Val et François Busnel (toujours lui) ont fait alliance pour me donner envie de découvrir John Irving avec son dernier roman…

William, dit Bill, le narrateur, est écrivain, et âgé de soixante-dix ans, il se remémore son existence. Né au début des années 40 d’un père qu’il n’a jamais connu, il grandit dans une famille dont la passion est le théâtre, son grand-père ayant particulièrement le goût de se travestir pour jouer des rôles féminins. Très tôt, il a la vocation d’écrire, et se pose des questions sur sa sexualité, car il a des béguins aussi bien pour des hommes que pour des femmes…
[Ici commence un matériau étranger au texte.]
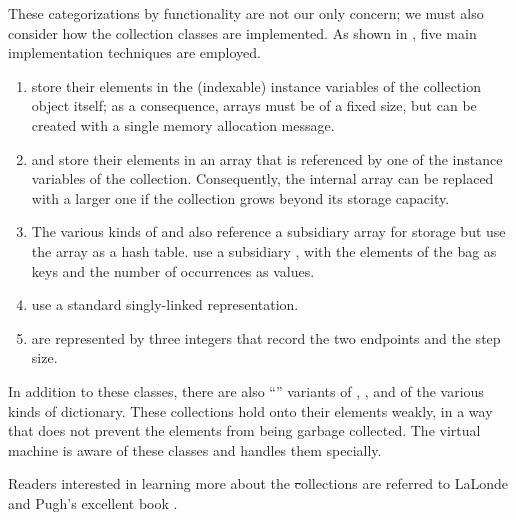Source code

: \documentclass[a4paper,10pt,twoside]{book}
\begin{document}
These categorizations by functionality are not our only concern; we must also consider how the collection classes are implemented.
As shown in , five main implementation techniques are employed.

\begin{enumerate}
  \item {} store their elements in the (indexable) instance variables of the collection object itself; as a consequence, arrays must be of a fixed size, but can be created with a single memory allocation message.
  \item {} and  store their elements in an array that is referenced by one of the instance variables of the collection.
  Consequently, the internal array can be replaced with a larger one if the collection grows beyond its storage capacity.
  \item The various kinds of  and  also reference a subsidiary array for storage but use the array as a hash table.
   use a subsidiary , with the elements of the bag as keys and the number of occurrences as values.
  \item {} use a standard singly-linked representation.
  \item {} are represented by three integers that record the two endpoints and the step size.
\end{enumerate}
In addition to these classes, there are also ``'' variants of , , and of the various kinds of dictionary.
These collections hold onto their elements weakly, \ie in a way that does not prevent the elements from being garbage collected.
The \sq virtual machine is aware of these classes and handles them specially.

Readers interested in learning more about the \st collections are referred to LaLonde and Pugh's excellent book \cite{LaLo90a}.

\end{document}
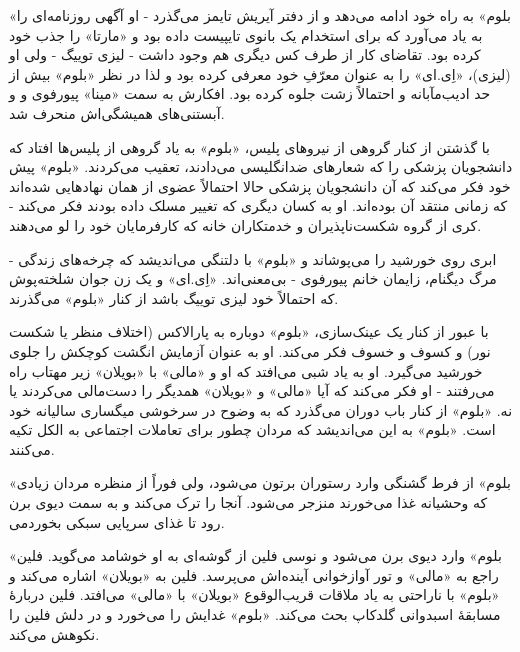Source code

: \documentclass[12pt]{book}
\newcommand{\noun}[1]{«{#1}»}
\begin{document}
    \noun{بلوم} به راه خود ادامه می‌دهد و از دفتر آیریش تایمز می‌گذرد - او آگهی روزنامه‌ای را به یاد می‌آورد که برای استخدام یک بانوی تایپیست داده بود و \noun{مارتا} را جذب خود کرده بود. تقاضای کار از طرف کس دیگری هم وجود داشت - لیزی توییگ - ولی او (لیزی)، \noun{اِی.ای} را به عنوان معرّفِ خود معرفی کرده بود و لذا در نظر \noun{بلوم} بیش از حد ادیب‌مآبانه و احتمالاً زشت جلوه کرده بود. افکارش به سمت \noun{مینا} پیورفوی و و آبستنی‌های همیشگی‌اش منحرف شد.

    با گذشتن از کنار گروهی از نیروهای پلیس، \noun{بلوم} به یاد گروهی از پلیس‌ها افتاد که دانشجویان پزشکی را که شعارهای ضدانگلیسی می‌دادند، تعقیب می‌کردند. \noun{بلوم} پیش خود فکر می‌کند که آن دانشجویان پزشکی حالا احتمالاً عضوی از همان نهادهایی شده‌اند که زمانی منتقد آن بوده‌اند. او به کسان دیگری که تغییر مسلک داده بودند فکر می‌کند - کری از گروه شکست‌ناپذیران و خدمتکاران خانه که کارفرمایان خود را لو می‌دهند.

    ابری روی خورشید را می‌پوشاند و \noun{بلوم} با دلتنگی می‌اندیشد که چرخه‌های زندگی - مرگ دیگنام، زایمان خانم پیورفوی - بی‌معنی‌اند. \noun{اِی.ای} و یک زن جوان شلخته‌پوش که احتمالاً خود لیزی توییگ باشد از کنار \noun{بلوم} می‌گذرند.

    با عبور از کنار یک عینک‌سازی، \noun{بلوم} دوباره به پارالاکس (اختلاف منظر یا شکست نور) و کسوف و خسوف فکر می‌کند. او به عنوان آزمایش انگشت کوچکش را جلوی خورشید می‌گیرد. او به یاد شبی می‌افتد که او و \noun{مالی} با \noun{بویلان} زیر مهتاب راه می‌رفتند - او فکر می‌کند که آیا \noun{مالی} و \noun{بویلان} همدیگر را دست‌مالی می‌کردند یا نه. \noun{بلوم} از کنار باب دوران می‌گذرد که به وضوح در سرخوشی میگساری سالیانه خود است. \noun{بلوم} به این می‌اندیشد که مردان چطور برای تعاملات اجتماعی به الکل تکیه می‌کنند.

    \noun{بلوم} از فرط گشنگی وارد رستوران برتون می‌شود، ولی فوراً از منظره مردان زیادی که وحشیانه غذا می‌خورند منزجر می‌شود. آنجا را ترک می‌کند و به سمت دیوی برن می‎‌رود تا غذای سرپایی سبکی بخورد.

    \noun{بلوم} وارد دیوی برن می‌شود و نوسی فلین از گوشه‌ای به او خوشامد می‌گوید. فلین راجع به \noun{مالی} و تور آوازخوانی آینده‌اش می‌پرسد. فلین به \noun{بویلان} اشاره می‌کند و \noun{بلوم} با ناراحتی به یاد ملاقات قریب‌الوقوع \noun{بویلان} با \noun{مالی} می‌افتد. فلین دربارۀ مسابقۀ اسبدوانی گلدکاپ بحث می‌کند. \noun{بلوم} غدایش را می‌خورد و در دلش فلین را نکوهش می‌کند.
\end{document}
Wow ! Quel roman ! Je ne m’attendais à rien de spécial, je voulais donc surtout découvrir John Irving, mais j’ai pris au passage une claque magistrale, ainsi qu’une grande leçon de littérature, car il s’agit tout simplement d’un chef d’oeuvre. Dès le titre, qui est une référence à Richard II (en version originale également), le roman est placé sous l’égide du théâtre, de Shakespeare en particulier et de la littérature en général : Totus Mundus agit histrionem, avait fait inscrire Shakespeare au fronton du théâtre du globe, et il s’agit bien, ici, d’une comédie humaine, où chacun joue un rôle, parfois plusieurs. Mais surtout, le thème du théâtre permet d’introduire avec beaucoup d’habileté et de subtilité le thème central du roman qui est celui de la complexité de la sexualité. A l’adolescence, Bill se construit autour de plusieurs béguins qui sont autant d’erreurs d’aiguillage amoureux : Miss Frost, la bibliothécaire, Richard Abbott, son beau-père, l’un de ses camarades lutteurs… des hommes, des femmes… Avec talent, Irving interroge, nous interroge sur notre propre sexualité et sur les frontières des genres, de manière fort troublante même lorsqu’on n’a aucun doute, et c’est en cela que c’est particulièrement réussi : loin de toute idéologie, il interroge, mais n’apporte pas de réponse, se contente d’explorer les pistes à travers son personnage aux identités sexuelles multiples, autour de problématiques extrêmement contemporaines : l’éducation, la culture, la « loterie des gènes » ? En effet, Bill serait peut être prédisposé par ses ascendances à ne savoir trop où se placer sur l’échiquier sexuel, d’où sa bisexualité ; mais les livres dans le roman ont une importance fondamentale, et on peut aussi s’interroger sur leur influence dans la construction de notre identité non seulement intellectuelle, mais aussi sexuelle. Et s’ils ne construisent pas cette identité, du moins obligent-ils à une introspection qui permet peut-être de se trouver. Tout comme obligent à s’interroger les troubles du langage : dans ce roman, le trouble de l’identité passe aussi par le trouble de la parole, certains mots se révélant impossibles à prononcer par certains personnages.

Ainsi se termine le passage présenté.